New Orleans. She didn’t know why she’d chosen that city, except that it had a lot of restaurants so she could easily get a job, and the dark mystery that surrounded it meant she could probably lose one identity and pick up another. Of course, she had no idea how a person went about becoming someone else, but she couldn’t think about that now. She’d get her car, get on the road, and figure out the rest later.

She shoved the quarter in, pushed a button, and her dinner fell to the bottom of the machine—a package of peanut butter crackers. She leaned over and plucked it out of the slot. As she stood up again, an arm snaked around her waist and something cold and hard jabbed against the underside of her jaw.
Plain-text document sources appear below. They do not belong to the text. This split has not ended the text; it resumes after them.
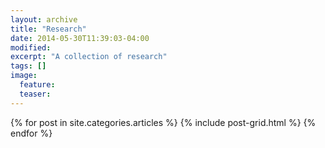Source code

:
 ```yaml
---
layout: archive
title: "Research"
date: 2014-05-30T11:39:03-04:00
modified:
excerpt: "A collection of research"
tags: []
image:
  feature:
  teaser: 
---
```


<div class="tiles">
{% for post in site.categories.articles %}
  {% include post-grid.html %}
{% endfor %}
</div><!-- /.tiles -->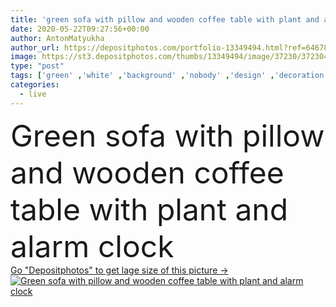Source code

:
 ```yaml
---
title: 'green sofa with pillow and wooden coffee table with plant and alarm clock'
date: 2020-05-22T09:27:56+00:00
author: AntonMatyukha
author_url: https://depositphotos.com/portfolio-13349494.html?ref=64678756
image: https://st3.depositphotos.com/thumbs/13349494/image/37230/372304926/api_thumb_450.jpg?forcejpeg=true
type: "post"
tags: ['green' ,'white' ,'background' ,'nobody' ,'design' ,'decoration' ,'decorative' ,'Decor' ,'comfortable' ,'plant' ,'flora' ,'flower' ,'wooden' ,'style' ,'pillow' ,'time' ,'modern' ,'wall' ,'interior' ,'home' ,'furniture' ,'grey' ,'room' ,'wood' ,'indoors' ,'floor' ,'apartment' ,'sofa' ,'couch' ,'flowerpot' ,'houseplant' ,'copy space' ,'Living Room' ,'Alarm clock' ,'no people' ,'Coffee Table' ]
categories: 
  - live
---
```

<div aling="center">
            <font size="60"> Green sofa with pillow and wooden coffee table with plant and alarm clock</font>   
</div>
<div>
    <a href='https://st3.depositphotos.com/thumbs/13349494/image/37230/372304926/api_thumb_450.jpg?forcejpeg=true?ref=64678756' target=_blank > Go "Depositphotos" to get lage size of this picture ->
        <img href='https://st3.depositphotos.com/thumbs/13349494/image/37230/372304926/api_thumb_450.jpg?forcejpeg=true?ref=64678756' src='https://st3.depositphotos.com/13349494/37230/i/950/depositphotos_372304926-stock-photo-green-sofa-pillow-wooden-coffee.jpg?forcejpeg=true' alt='Green sofa with pillow and wooden coffee table with plant and alarm clock' >
    </a>
</div>
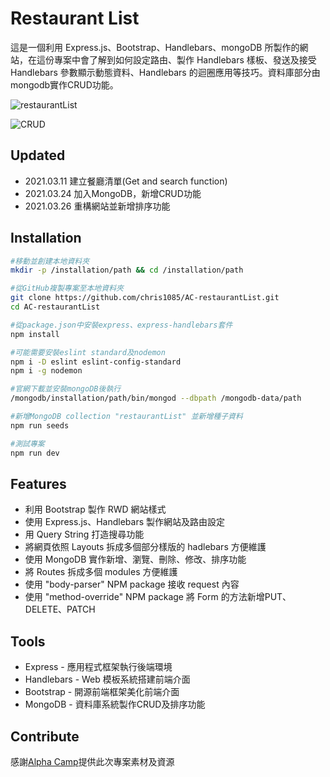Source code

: # Restaurant List

這是一個利用 Express.js、Bootstrap、Handlebars、mongoDB 所製作的網站，在這份專案中會了解到如何設定路由、製作 Handlebars 樣板、發送及接受 Handlebars 參數顯示動態資料、Handlebars 的迴圈應用等技巧。資料庫部分由mongodb實作CRUD功能。

![restaurantList](https://github.com/chris1085/AC-restaurantList/blob/main/restaurantList.png)

![CRUD](https://github.com/chris1085/AC-restaurantList/blob/main/CRUD.png)

## Updated
- 2021.03.11 建立餐廳清單(Get and search function)
- 2021.03.24 加入MongoDB，新增CRUD功能
- 2021.03.26 重構網站並新增排序功能
## Installation

```bash
#移動並創建本地資料夾
mkdir -p /installation/path && cd /installation/path

#從GitHub複製專案至本地資料夾
git clone https://github.com/chris1085/AC-restaurantList.git
cd AC-restaurantList

#從package.json中安裝express、express-handlebars套件
npm install

#可能需要安裝eslint standard及nodemon
npm i -D eslint eslint-config-standard
npm i -g nodemon

#官網下載並安裝mongoDB後執行
/mongodb/installation/path/bin/mongod --dbpath /mongodb-data/path

#新增MongoDB collection "restaurantList" 並新增種子資料
npm run seeds

#測試專案
npm run dev
```

## Features

- 利用 Bootstrap 製作 RWD 網站樣式
- 使用 Express.js、Handlebars 製作網站及路由設定
- 用 Query String 打造搜尋功能
- 將網頁依照 Layouts 拆成多個部分樣版的 hadlebars 方便維護
- 使用 MongoDB 實作新增、瀏覽、刪除、修改、排序功能
- 將 Routes 拆成多個 modules 方便維護
- 使用 "body-parser" NPM package 接收 request 內容
- 使用 "method-override" NPM package 將 Form 的方法新增PUT、DELETE、PATCH

## Tools

- Express - 應用程式框架執行後端環境
- Handlebars - Web 模板系統搭建前端介面
- Bootstrap - 開源前端框架美化前端介面
- MongoDB - 資料庫系統製作CRUD及排序功能


## Contribute

感謝[Alpha Camp](https://tw.alphacamp.co/)提供此次專案素材及資源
“Missed your court date, sweet thing.”

In a blinding rush, she felt herself being spun around and slammed against the snack machine. That cold, hard thing—a gun—now rested against her throat. And right in her face was the biggest, ugliest, most menacing-looking man she’d ever seen. He had to be pushing fifty, but not an ounce of muscle had gone to fat. His clean-shaven head, death-theme tattoos, and single gold earring gave him a sinister look that bordered on the psychotic.

“Wh-who are you?” she stammered.

A cunning smile curled his lips. “Max Leandro. Bond enforcement officer. And your luck just ran out.”

It took a moment for Renee to comprehend his words, and when she did, a huge rush of panic swept through her. She’d been watching out for cops, who she assumed would announce their presence with bullhorns and bloodhounds. The last thing she expected was to be nabbed by a two-ton bounty hunter who looked as if he could bench-press a Buick.

He shoved his gun into the waistband of his jeans, yanked her wrists together in front of her, and snapped on a pair of handcuffs. He half led, half dragged her around the comer to his old Jeep Cherokee parked on the west side of the motel.

“No!” Renee said, trying to pull her arm away. “Please don’t do this! Please!”

“Oh, but I’ve got to. See, they’re holding a party at the county jail, and your name is at the top of the guest list.”

“Wait a minute!” She looked back over her shoulder. “What about my stuff? You can’t just leave—”

“Sure I can.”

He pushed her into the passenger seat through the driver’s door, then slid in beside her. He lit up a Camel, shoved a Metallica CD into the CD player, and peeled out of the motel parking lot.

Renee stared at the dashboard, feeling shock and disbelief and a whole lot of anxiety. In less than two hours she’d be back in the hands of the Tolosa police, and they wouldn’t be letting her out on bail again.

She glared at Leandro. “How did you find me?”

“By being the best, sweet thing.”

Damn. Why couldn’t she have been chased by a bounty hunter who graduated at the bottom of his class?

She tested the handcuffs with a furtive jerk or two, found them unyielding, then took stock of the rest of her situation. The door handle had been removed from the passenger side of the front seat. Glancing over her shoulder, she could see the back doors had gotten the same treatment. It appeared that plan A—leaping out of a moving vehicle—was not going to be an option.

“You’re making a terrible mistake,” she told him, putting plan B into action. “I’m innocent. You don’t want to take an innocent person to jail, do you?”

He made a scoffing noise. “Innocent, my ass. You got caught with the loot and the weapon.”

“Well, yeah—”

“The old lady who was robbed said the perp was a blond woman.”